El fin de los futuribles: nada es eterno, todo se consume, todo se acaba,
todo vuelve sobre si mismo, todo retorna implacablemente.
“...Ha pasado ya el invierno, han cesado las lluvias y se han ido./ Aparecen las flores en la tierra,/ el tiempo de las canciones ha llegado...”
(Cantar 2,11-12)
“Aquello que se hace por amor, acontece siempre más allá del bien o del mal.”
(F. Nietzsche, Más allá del bien y del mal, 153)
Hace un año aparecieron en mis horizontes los futuribles. En origen se trataba del título para un grupo de textos relativos a la mirada sobre lo que hay o no hay, en mí o conmigo y decantó, casi sin proponérmelo en fotos que narran aquello que se encuentra del mundo ante mi lente. Uso lentes desde muy temprana edad y ha sido irremediablemente mi manera de acercarme al mundo: la mirada mediada por un vidrio para verte mejor mundo. Los futuribles asoman como un juego raro de inestabilidad y movimiento, que iba adueñándose de todo como si fuera la extensión del hablante lírico, que ni escribe ni habla, sino que solamente mira. Todo quedaba atrapado en los espacios curvos del obturador, que describe las cosas como un reflejo que termina por disolverse en forma, color y luces: ninguna poesía ha podido hacer eso todavía. Los textos se perdieron, las imágenes se han de quedar flotando en las retinas de quienes las encuentren.

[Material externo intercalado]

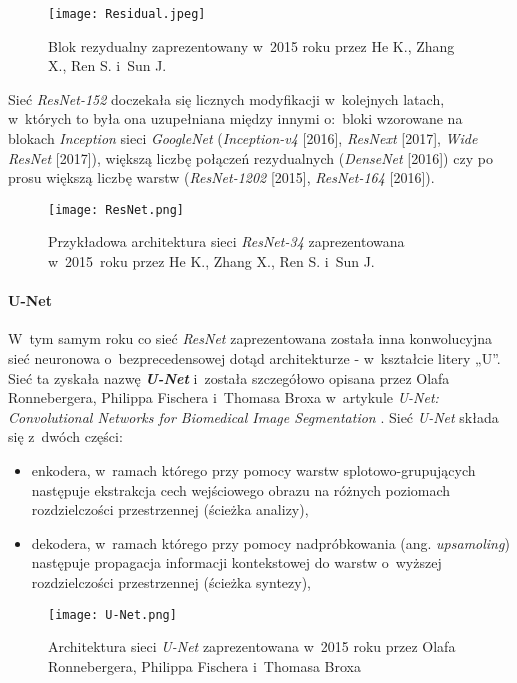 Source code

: \begin{figure}[!h]
    \centering \texttt{[image: Residual.jpeg]}
    \captionsetup{format=hang}
    \caption{Blok rezydualny zaprezentowany w~2015 roku przez He K., Zhang X., Ren S. i~Sun J. \cite{he}}
    \label{fig:residual1}
\end{figure}

Sieć \emph{ResNet-152} doczekała się licznych modyfikacji w~kolejnych latach, w~których to była ona uzupełniana między innymi o:~bloki wzorowane na blokach \emph{Inception} sieci \emph{GoogleNet} (\emph{Inception-v4} [2016], \emph{ResNext} [2017], \emph{Wide ResNet} [2017]), większą liczbę połączeń rezydualnych (\emph{DenseNet} [2016]) czy po prosu większą liczbę warstw (\emph{ResNet-1202} [2015], \emph{ResNet-164} [2016]).

\newpage
\begin{figure}[!h]
    \centering \texttt{[image: ResNet.png]}
    \captionsetup{format=hang}
    \caption{Przykładowa architektura sieci \emph{ResNet-34} zaprezentowana w~2015~roku przez He K., Zhang X., Ren S. i~Sun J. \cite{he}}
    \label{fig:resnet1}
\end{figure}
\newpage

\paragraph*{U-Net}

W~tym samym roku co sieć \emph{ResNet} zaprezentowana została inna konwolucyjna sieć neuronowa o~bezprecedensowej dotąd architekturze - w~kształcie litery „U”. Sieć ta zyskała nazwę \textbf{\emph{U-Net}} i~została szczegółowo opisana przez Olafa Ronnebergera, Philippa Fischera i~Thomasa Broxa w~artykule \emph{U-Net: Convolutional Networks for Biomedical Image Segmentation} \cite{ronneberger}. Sieć \emph{U-Net} składa się z~dwóch części:
\begin{itemize}
\item enkodera, w~ramach którego przy pomocy warstw splotowo-grupujących następuje ekstrakcja cech wejściowego obrazu na różnych poziomach rozdzielczości przestrzennej (ścieżka analizy),
\item dekodera, w~ramach którego przy pomocy nadpróbkowania (ang. \emph{upsamoling}) następuje propagacja informacji kontekstowej do warstw o~wyższej rozdzielczości przestrzennej (ścieżka syntezy),
\end{itemize}

\begin{figure}[!h]
    \centering \texttt{[image: U-Net.png]}
    \captionsetup{format=hang}
    \caption{Architektura sieci \emph{U-Net} zaprezentowana w~2015 roku przez Olafa Ronnebergera, Philippa Fischera i~Thomasa Broxa \cite{ronneberger}}
    \label{fig:unet1}
\end{figure}

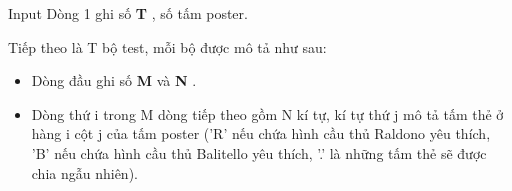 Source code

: Input
Dòng 1 ghi số \textbf{ T } , số tấm poster.

Tiếp theo là T bộ test, mỗi bộ được mô tả như sau:
\begin{itemize}
	\item Dòng đầu ghi số \textbf{ M } và \textbf{ N } .
\end{itemize}
\begin{itemize}
	\item Dòng thứ i trong M dòng tiếp theo gồm N kí tự, kí tự thứ j mô tả tấm thẻ ở hàng i cột j của tấm poster ('R' nếu chứa hình cầu thủ Raldono yêu thích, 'B' nếu chứa hình cầu thủ Balitello yêu thích, '.' là những tấm thẻ sẽ được chia ngẫu nhiên).
\end{itemize} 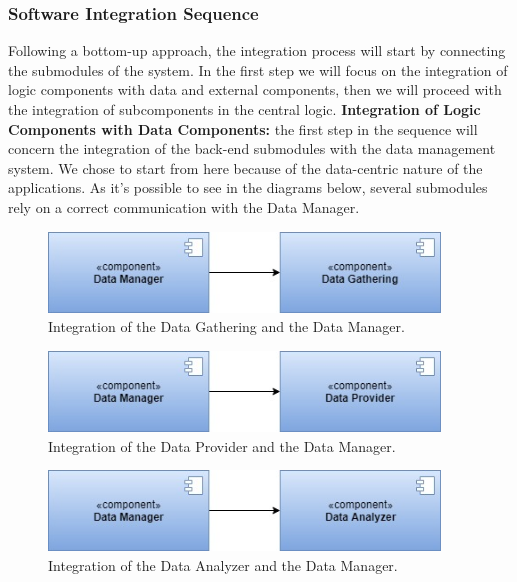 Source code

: \subsubsection{Software Integration Sequence}
Following a bottom-up approach, the integration process will start by connecting the submodules of the system.
In the first step we will focus on the integration of logic components with data and external components, then we will proceed with the integration of subcomponents in the central logic.
\clearpage
\noindent\textbf{Integration of Logic Components with Data Components:}
the first step in the sequence will concern the integration of the back-end submodules with the data management system. We chose to start from here because of the data-centric nature of the applications. As it's possible to see in the diagrams below, several submodules rely on a correct communication with the Data Manager.

\begin{figure}[H]
    \centering
    \includegraphics[width=295pt]{images/IntegrationSequence/TrackMe-Integration_sequence2.jpg}
    \caption{Integration of the Data Gathering and the Data Manager.}
\end{figure}
\begin{figure}[H]
    \centering
    \includegraphics[width=295pt]{images/IntegrationSequence/TrackMe-Integration_sequence1.jpg}
    \caption{Integration of the Data Provider and the Data Manager.}
\end{figure}
\begin{figure}[H]
    \centering
    \includegraphics[width=295pt]{images/IntegrationSequence/TrackMe-Integration_sequence7.jpg}
    \caption{Integration of the Data Analyzer and the Data Manager.}
\end{figure}

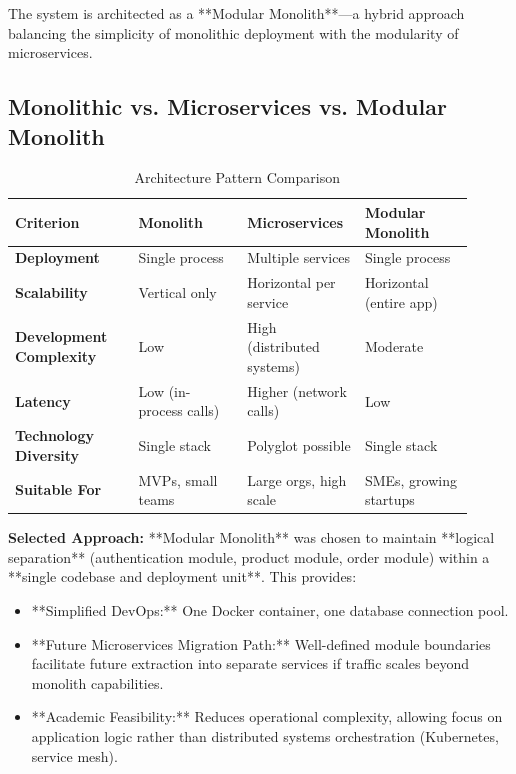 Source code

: The system is architected as a **Modular Monolith**—a hybrid approach balancing the simplicity of monolithic deployment with the modularity of microservices.

\subsection{Monolithic vs. Microservices vs. Modular Monolith}

\begin{table}[H]
\centering
\caption{Architecture Pattern Comparison}
\label{tab:architecture_patterns}
\begin{tabular}{@{}p{0.25\linewidth}p{0.22\linewidth}p{0.22\linewidth}p{0.22\linewidth}@{}}
\toprule
\textbf{Criterion} & \textbf{Monolith} & \textbf{Microservices} & \textbf{Modular Monolith} \\
\midrule
\textbf{Deployment} & Single process & Multiple services & Single process \\
\textbf{Scalability} & Vertical only & Horizontal per service & Horizontal (entire app) \\
\textbf{Development Complexity} & Low & High (distributed systems) & Moderate \\
\textbf{Latency} & Low (in-process calls) & Higher (network calls) & Low \\
\textbf{Technology Diversity} & Single stack & Polyglot possible & Single stack \\
\textbf{Suitable For} & MVPs, small teams & Large orgs, high scale & SMEs, growing startups \\
\bottomrule
\end{tabular}
\end{table}

\textbf{Selected Approach:} **Modular Monolith** was chosen to maintain **logical separation** (authentication module, product module, order module) within a **single codebase and deployment unit**. This provides:

\begin{itemize}
    \item **Simplified DevOps:** One Docker container, one database connection pool.
    \item **Future Microservices Migration Path:** Well-defined module boundaries facilitate future extraction into separate services if traffic scales beyond monolith capabilities.
    \item **Academic Feasibility:** Reduces operational complexity, allowing focus on application logic rather than distributed systems orchestration (Kubernetes, service mesh).
\end{itemize}

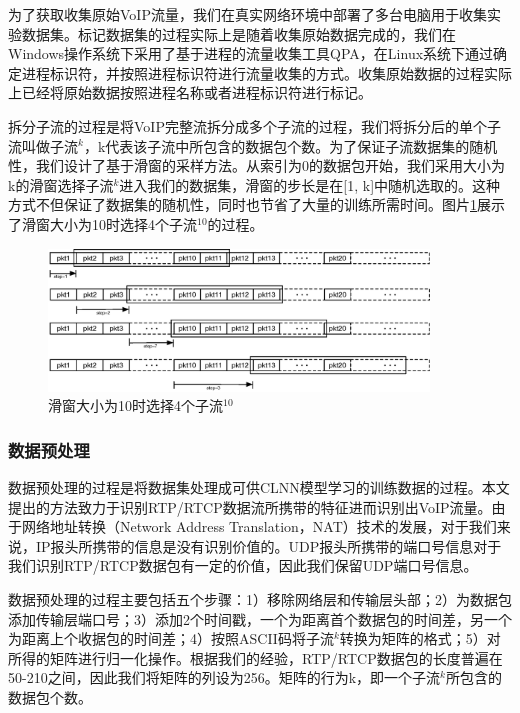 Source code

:为了获取收集原始VoIP流量，我们在真实网络环境中部署了多台电脑用于收集实验数据集。标记数据集的过程实际上是随着收集原始数据完成的，我们在Windows操作系统下采用了基于进程的流量收集工具QPA，在Linux系统下通过确定进程标识符，并按照进程标识符进行流量收集的方式。收集原始数据的过程实际上已经将原始数据按照进程名称或者进程标识符进行标记。

拆分子流的过程是将VoIP完整流拆分成多个子流的过程，我们将拆分后的单个子流叫做子流$^k$，k代表该子流中所包含的数据包个数。为了保证子流数据集的随机性，我们设计了基于滑窗的采样方法。从索引为0的数据包开始，我们采用大小为k的滑窗选择子流$^k$进入我们的数据集，滑窗的步长是在[1, k]中随机选取的。这种方式不但保证了数据集的随机性，同时也节省了大量的训练所需时间。图片\ref{fig:dataset}展示了滑窗大小为10时选择4个子流$^{10}$的过程。
\begin{figure}[thb]
\begin{center}
\includegraphics[width=0.9\textwidth]{figures/dataset.eps}
\caption{滑窗大小为10时选择4个子流$^{10}$}\label{fig:dataset}
\end{center}
\end{figure}

\subsubsection{数据预处理}
数据预处理的过程是将数据集处理成可供CLNN模型学习的训练数据的过程。本文提出的方法致力于识别RTP/RTCP数据流所携带的特征进而识别出VoIP流量。由于网络地址转换（Network Address Translation，NAT）技术的发展，对于我们来说，IP报头所携带的信息是没有识别价值的。UDP报头所携带的端口号信息对于我们识别RTP/RTCP数据包有一定的价值，因此我们保留UDP端口号信息。

数据预处理的过程主要包括五个步骤：1）移除网络层和传输层头部；2）为数据包添加传输层端口号；3）添加2个时间戳，一个为距离首个数据包的时间差，另一个为距离上个收据包的时间差；4）按照ASCII码将子流$^k$转换为矩阵的格式；5）对所得的矩阵进行归一化操作。根据我们的经验，RTP/RTCP数据包的长度普遍在50-210之间，因此我们将矩阵的列设为256。矩阵的行为k，即一个子流$^k$所包含的数据包个数。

Creo que se trataba de una manera, algo torpe, de demarcar que en mis lugares, antiguos y deteriorados, había un asomo, breve y luminoso, de una esperanza insostenible, aunque bella e imposible. Sabiendo que toda esperanza es un acto cruel que nos hace esperar que en la vida haya algo de bondad para nosotros. Mantener el blog fue trabajo de búsquedas erradas, caminos perdidos y tentativas extraviadas que arrojaban resultados, si no bien asombrosos, al menos preocupantes. El francotirador ciego, la definición que Anna Maria Tonin tuvo para mi hablante lírico, que disparando en las sombras daba exacto en el blanco, tuvo que aprender a mirar con detalle cada cosa en que acontecía o cada dolor en dónde se desnacía prolijamente. Y dónde no podía derechamente ver, tuvo que aprender a oler y oír los colores y las formas. No es fácil que un ciego por opción vuelva a ver. Por eso, los futuribles no eran cosas que pasarían en algún después cercano o lejano, sino que, en un aquí y ahora, cada vez más trunco e inmediato, articulado en ese dulce nunca de las promesas que uno se ve forzado a hacer, sabiendo que no se pueden cumplir, y que no se van a cumplir nunca. No hablamos de la dulce y cómoda sinvergüenzura sabiniana, ni del acento de los marineros que besan y se corren muy frescos de raja, sino más bien del deseo de ocupar todo tiempo muerto como espacio fecundo. Ese placer es la vértebra central de cada foto.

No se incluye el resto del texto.